- Assignment
Only those lines in the data below from the line containing "## 🚀 Get Started Easily" through the line containing "- **Disk Space:**", both included, should be restated word for word.

[Records from a data collection]
━━━━━━━━━━━━━━━━━━━━

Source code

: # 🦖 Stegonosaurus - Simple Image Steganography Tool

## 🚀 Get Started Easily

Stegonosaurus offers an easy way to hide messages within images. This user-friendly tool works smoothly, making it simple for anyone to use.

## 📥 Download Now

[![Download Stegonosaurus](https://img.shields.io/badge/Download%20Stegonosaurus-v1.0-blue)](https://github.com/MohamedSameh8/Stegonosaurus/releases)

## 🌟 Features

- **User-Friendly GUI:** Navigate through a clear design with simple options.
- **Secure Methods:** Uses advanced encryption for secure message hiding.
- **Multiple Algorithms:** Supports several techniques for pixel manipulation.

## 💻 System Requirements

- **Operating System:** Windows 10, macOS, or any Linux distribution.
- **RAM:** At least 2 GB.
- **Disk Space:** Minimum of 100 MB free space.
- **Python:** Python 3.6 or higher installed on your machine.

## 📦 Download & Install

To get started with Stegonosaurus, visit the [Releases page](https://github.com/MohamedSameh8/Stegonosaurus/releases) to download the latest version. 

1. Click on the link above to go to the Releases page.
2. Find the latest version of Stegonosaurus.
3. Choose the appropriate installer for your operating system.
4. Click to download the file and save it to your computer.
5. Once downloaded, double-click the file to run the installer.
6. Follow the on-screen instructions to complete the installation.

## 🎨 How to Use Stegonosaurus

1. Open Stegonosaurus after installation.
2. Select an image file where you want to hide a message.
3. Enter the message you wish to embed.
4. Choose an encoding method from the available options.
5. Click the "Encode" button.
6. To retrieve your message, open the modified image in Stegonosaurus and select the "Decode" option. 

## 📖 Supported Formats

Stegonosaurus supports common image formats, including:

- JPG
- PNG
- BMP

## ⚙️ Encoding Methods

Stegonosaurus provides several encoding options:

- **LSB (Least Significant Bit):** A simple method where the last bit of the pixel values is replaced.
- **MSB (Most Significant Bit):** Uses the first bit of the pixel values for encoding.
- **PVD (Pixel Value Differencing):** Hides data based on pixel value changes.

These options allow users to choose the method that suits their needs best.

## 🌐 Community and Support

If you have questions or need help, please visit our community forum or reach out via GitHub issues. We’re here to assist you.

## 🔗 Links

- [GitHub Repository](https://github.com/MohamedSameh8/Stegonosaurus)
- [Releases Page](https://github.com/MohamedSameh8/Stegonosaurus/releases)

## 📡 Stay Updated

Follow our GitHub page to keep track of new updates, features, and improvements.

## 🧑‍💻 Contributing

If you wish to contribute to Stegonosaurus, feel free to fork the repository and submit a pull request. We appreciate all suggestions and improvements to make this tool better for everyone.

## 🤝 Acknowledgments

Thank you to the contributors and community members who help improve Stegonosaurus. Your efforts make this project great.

━━━━━━━━━━━━━━━━━━━━

- Task solution
## 🚀 Get Started Easily

Stegonosaurus offers an easy way to hide messages within images. This user-friendly tool works smoothly, making it simple for anyone to use.

## 📥 Download Now

[![Download Stegonosaurus](https://img.shields.io/badge/Download%20Stegonosaurus-v1.0-blue)](https://github.com/MohamedSameh8/Stegonosaurus/releases)

## 🌟 Features

- **User-Friendly GUI:** Navigate through a clear design with simple options.
- **Secure Methods:** Uses advanced encryption for secure message hiding.
- **Multiple Algorithms:** Supports several techniques for pixel manipulation.

## 💻 System Requirements

- **Operating System:** Windows 10, macOS, or any Linux distribution.
- **RAM:** At least 2 GB.
- **Disk Space:** Minimum of 100 MB free space.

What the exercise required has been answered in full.